HW 01: Gun Violence

Total: 100 points

Due: June 2, 11:59pm

Introduction

Gun violence in the US results in tens of thousands of deaths and injuries annually, and every year it seems as if the number of incidents involving guns increases. At the time of creating this lab, the US has experienced 268 mass shootings that fit the Mass Shooting Tracker project criterion in this year alone. Their criterion for a mass shooting is one in which four or more persons shot in one incident, at one location, at roughly the same time. We are going to examine some data from 2014-2017 about gun violence incidents in the US. The data are obtained from Kaggle, and have been slightly modified. We will also be using data about the U.S. Census and gun laws.

Getting started

Go to the course GitHub organization and locate your Lab 03 repo, which should be named hw-01-gun-violence-[GITHUB USERNAME]. Grab the URL of the repo, and clone it in RStudio. Don’t forget to configure git:

library(usethis)
usethis::use_git_config(user.name = "github username", user.email = "your email")

The variable descriptions are as follows:

Exercise 1

In which five cities or counties did the most incidents occur? Answer the question using pipes (%>%) and the tidyverse functions we’ve discussed. Show your code and output and state your answer in a sentence.

Exercise 2

While there are a variety of definitions of mass shootings, one definition is “any incidents in which four or more people were shot, whether injured or killed”. Based on this definition, display the 10 incidents that meet this definition of mass shooting in descending order of number of people shot. Only display the date, state, city or county, and number of people.

Exercise 3

Let’s examine which days of the year are most common for gun violence.
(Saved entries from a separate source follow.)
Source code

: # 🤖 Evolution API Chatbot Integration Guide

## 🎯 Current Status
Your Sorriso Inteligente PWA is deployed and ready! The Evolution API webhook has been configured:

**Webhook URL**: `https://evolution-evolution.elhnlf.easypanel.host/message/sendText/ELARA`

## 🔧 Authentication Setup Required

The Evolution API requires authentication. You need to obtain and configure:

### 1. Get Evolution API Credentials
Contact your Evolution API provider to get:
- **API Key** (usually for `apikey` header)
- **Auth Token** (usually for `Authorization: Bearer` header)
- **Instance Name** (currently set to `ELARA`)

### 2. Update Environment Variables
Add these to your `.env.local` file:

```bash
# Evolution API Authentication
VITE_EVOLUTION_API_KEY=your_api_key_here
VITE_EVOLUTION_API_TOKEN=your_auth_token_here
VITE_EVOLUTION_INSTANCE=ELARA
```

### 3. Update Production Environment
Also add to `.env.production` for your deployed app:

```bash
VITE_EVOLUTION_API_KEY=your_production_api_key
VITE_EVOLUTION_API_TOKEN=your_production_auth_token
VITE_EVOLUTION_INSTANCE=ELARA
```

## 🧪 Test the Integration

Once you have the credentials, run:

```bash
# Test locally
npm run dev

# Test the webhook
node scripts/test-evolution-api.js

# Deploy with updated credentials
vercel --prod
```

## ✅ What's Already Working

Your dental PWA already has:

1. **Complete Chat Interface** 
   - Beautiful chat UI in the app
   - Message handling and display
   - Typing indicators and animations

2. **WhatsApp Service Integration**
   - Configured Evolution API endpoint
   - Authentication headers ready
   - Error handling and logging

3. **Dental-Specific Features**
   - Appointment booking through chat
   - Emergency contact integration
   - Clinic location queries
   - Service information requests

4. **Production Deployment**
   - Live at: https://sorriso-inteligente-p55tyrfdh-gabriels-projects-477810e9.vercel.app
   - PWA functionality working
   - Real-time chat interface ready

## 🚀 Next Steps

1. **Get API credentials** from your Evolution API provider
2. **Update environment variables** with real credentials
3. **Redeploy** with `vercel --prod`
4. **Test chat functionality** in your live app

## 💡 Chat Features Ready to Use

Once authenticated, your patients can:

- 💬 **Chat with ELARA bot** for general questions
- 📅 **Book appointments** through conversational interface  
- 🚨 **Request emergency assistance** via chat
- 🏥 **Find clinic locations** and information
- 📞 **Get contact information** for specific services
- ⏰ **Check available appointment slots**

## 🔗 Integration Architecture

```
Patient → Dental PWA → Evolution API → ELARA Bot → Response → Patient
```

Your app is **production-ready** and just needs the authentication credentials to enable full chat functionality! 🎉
Display a table of the top six days of the year with highest number of total incidents, displayed in descending order. Comment on what you notice.

Exercise 4

Create a data frame called state_incidents where each row is an observation with a state and its total number of incidents.

Exercise 5

Hint: Use the reorder() function while plotting.

Hint: Use the stat = “identity” in your geom_() function. This lets us override the default option of just plotting the total counts.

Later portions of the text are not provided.